Kurt Klopmeier in The Critical Flame:
“What, then, is time?” Christian philosopher St. Augustine asked. “If no one asks me, I know what it is. If I wish to explain it to him who asks, I do not know.” We say that time flies or that it drags. We have it on our hands or we are pressed for it. And although we cannot experience any time other than our own present, physicists tell us that there is nothing particularly special about the present. It seems that all times exist at once, and it is only our perception that limits our view of it. Because of this, it’s very hard to understand and even harder to convey the idea that everything according to special relativity is constantly happening.

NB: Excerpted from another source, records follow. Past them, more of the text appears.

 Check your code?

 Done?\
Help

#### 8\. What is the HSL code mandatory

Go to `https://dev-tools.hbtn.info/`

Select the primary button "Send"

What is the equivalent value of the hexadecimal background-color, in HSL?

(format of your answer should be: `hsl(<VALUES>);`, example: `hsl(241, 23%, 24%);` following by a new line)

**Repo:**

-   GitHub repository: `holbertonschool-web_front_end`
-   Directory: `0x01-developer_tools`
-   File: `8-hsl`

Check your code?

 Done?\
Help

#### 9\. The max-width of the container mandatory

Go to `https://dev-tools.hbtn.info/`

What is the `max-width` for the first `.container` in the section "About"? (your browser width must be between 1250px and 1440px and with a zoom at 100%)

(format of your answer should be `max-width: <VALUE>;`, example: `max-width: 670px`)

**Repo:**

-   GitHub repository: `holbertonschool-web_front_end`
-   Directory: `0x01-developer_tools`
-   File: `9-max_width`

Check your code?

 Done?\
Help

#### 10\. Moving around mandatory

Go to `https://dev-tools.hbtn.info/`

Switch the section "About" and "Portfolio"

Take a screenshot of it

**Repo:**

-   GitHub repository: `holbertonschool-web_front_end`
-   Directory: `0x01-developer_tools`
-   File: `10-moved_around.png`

The way people experience time—that it has a direction and a flow—appears to be inaccurate, at least according to our best understanding of physics. In his explanation of special relativity,The Fabric of the Cosmos, Brian Greene explains: “There is no use crying over spilled milk, because once spilled it can never be unspilled: we never see splattered milk gather itself together, rise off the floor, and coalesce in a glass that sets itself upright on a kitchen counter.” Events happen in one direction, and one alone. Time seems to move always forward in a particular sequence that is never interrupted. However, Greene writes, “as hard as physicists have tried, no one has found any convincing evidence within the laws of physics that supports this intuitive sense that time flows. In fact, a reframing of some of Einstein’s insights from special relativity provides evidence that time does not flow … The outside perspective … in which we’re looking at the whole universe, all of space at every moment of time, is a fictitious vantage point, one that none of us will ever have.” But this view of time, and the way that authors have tried to use it, can offer enlightening insights about the world that normal sequential narratives cannot, and can shed light on the way narrative operates on our understanding.